Putting this to the test, Kammer has taken trips organized by his son Andy to Zimbabwe, Zambia, Costa Rica, Panama, and Mexico. These trips are intense.
“[Andy] sent me and [Kammer’s other son] Alex on a whitewater trip in Zambia just outside of Victoria Falls,” Kammer said.
Victoria Falls, considered one of the world’s greatest natural wonders, is found on the Zambezi River. With its tributaries, the Zambezi River forms the fourth largest river basin in Africa. Enthusiasts give the whitewater rafting on the powerful Zambezi River their highest rating for runnable rapids.
“We only did about half the trip so it was about five hours’ worth,” Kammer said. “When we got done with the trek, we had to climb above the river basin. We must have climbed 800 or 900 feet [in] 120 degrees. It was rough.

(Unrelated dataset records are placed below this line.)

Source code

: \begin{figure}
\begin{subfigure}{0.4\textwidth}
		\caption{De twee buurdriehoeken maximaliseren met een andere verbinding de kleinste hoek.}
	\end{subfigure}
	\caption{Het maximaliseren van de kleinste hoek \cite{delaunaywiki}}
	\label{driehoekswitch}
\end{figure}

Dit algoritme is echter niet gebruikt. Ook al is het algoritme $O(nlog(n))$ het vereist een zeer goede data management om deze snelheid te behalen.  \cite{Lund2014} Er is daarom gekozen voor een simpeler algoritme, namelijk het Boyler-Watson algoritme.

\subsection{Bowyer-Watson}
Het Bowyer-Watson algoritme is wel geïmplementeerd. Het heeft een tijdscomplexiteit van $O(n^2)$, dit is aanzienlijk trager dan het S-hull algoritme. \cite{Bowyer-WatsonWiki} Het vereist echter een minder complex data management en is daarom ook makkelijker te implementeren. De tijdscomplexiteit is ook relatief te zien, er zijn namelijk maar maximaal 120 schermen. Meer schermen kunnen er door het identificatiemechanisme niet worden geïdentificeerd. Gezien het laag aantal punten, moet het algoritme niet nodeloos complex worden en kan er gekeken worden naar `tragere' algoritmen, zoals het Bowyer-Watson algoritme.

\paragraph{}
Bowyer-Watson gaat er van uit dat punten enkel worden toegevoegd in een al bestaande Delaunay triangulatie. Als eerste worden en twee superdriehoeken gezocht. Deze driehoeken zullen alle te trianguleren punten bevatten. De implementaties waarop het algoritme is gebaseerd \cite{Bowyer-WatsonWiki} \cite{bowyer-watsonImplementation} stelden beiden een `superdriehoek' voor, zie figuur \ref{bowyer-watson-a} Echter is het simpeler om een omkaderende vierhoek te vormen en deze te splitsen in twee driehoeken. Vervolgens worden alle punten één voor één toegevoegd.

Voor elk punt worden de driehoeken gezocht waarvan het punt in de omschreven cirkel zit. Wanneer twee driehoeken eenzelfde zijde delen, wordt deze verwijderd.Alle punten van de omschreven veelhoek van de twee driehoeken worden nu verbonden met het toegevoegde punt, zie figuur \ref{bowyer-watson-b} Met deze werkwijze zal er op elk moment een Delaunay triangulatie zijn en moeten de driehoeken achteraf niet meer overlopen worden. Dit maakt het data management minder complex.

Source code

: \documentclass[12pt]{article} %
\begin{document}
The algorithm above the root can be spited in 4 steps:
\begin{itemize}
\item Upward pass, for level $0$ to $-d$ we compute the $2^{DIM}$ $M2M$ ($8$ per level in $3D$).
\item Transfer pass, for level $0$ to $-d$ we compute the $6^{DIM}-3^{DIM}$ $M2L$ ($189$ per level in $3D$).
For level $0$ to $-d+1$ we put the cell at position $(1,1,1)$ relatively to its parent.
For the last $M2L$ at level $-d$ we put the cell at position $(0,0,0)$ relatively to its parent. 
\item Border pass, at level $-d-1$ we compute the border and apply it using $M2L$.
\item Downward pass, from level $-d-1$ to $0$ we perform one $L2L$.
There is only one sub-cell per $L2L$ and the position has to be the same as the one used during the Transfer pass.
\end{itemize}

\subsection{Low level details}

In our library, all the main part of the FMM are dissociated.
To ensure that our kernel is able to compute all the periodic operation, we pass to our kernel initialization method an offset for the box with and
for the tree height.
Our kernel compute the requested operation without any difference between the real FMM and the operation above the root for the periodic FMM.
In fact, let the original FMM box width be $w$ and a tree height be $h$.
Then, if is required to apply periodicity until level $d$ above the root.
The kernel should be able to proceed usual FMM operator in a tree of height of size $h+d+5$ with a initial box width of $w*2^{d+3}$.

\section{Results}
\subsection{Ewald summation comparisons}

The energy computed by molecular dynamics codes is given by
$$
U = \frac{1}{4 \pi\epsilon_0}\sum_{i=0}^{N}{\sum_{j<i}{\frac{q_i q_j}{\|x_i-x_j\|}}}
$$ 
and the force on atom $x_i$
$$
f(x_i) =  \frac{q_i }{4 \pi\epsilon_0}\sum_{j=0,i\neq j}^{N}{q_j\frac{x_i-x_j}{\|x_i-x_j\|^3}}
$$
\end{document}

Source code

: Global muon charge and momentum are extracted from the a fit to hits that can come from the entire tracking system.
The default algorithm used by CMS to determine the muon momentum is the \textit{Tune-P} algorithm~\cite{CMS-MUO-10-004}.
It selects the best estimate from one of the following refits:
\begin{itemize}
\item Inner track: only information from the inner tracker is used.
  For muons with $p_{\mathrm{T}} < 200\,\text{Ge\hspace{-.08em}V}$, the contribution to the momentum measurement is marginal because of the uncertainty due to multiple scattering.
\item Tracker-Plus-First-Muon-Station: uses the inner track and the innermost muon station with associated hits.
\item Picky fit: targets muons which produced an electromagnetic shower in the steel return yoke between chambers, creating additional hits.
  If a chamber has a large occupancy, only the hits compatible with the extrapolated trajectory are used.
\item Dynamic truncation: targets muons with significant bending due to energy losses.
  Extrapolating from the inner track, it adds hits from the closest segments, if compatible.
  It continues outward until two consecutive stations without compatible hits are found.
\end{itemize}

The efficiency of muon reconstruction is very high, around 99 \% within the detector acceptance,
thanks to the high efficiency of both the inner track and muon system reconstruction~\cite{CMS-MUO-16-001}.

“We couldn’t carry any water with us,” Kammer added. “We would’ve lost it in the whitewater. [We were] upside down as much as right side up, just getting smashed against rocks. It was wild.”
On that trip, Kammer counted his blessings that the crocodiles did not frequent those particular waters. However, Kammer said, this still left the problem of hippos.
“Hippos are vegetarians, but they have these huge tusks designed for only one thing and that’s fighting,” Kammer said. “And they’re territorial. They’ll slash you to pieces.… They’re terrible. We had some close calls.”
Kammer recalled an instance when the guide suddenly directed his party to turn around.
“There was this big pod of hippos and we drove them up river and they were staying ahead of us,” Kammer said. “We drove them into another pod of hippos and they’re territorial. They started to raise hell with each other and all of a sudden this pod was coming back toward us again.
“We had not fully realized the danger we were in at the time,” Kammer said, crediting their guide for keeping a vigilant watch over those animals.
Asked why he would make this trip, Kammer said, “There’s a lot to see and a lot to learn.”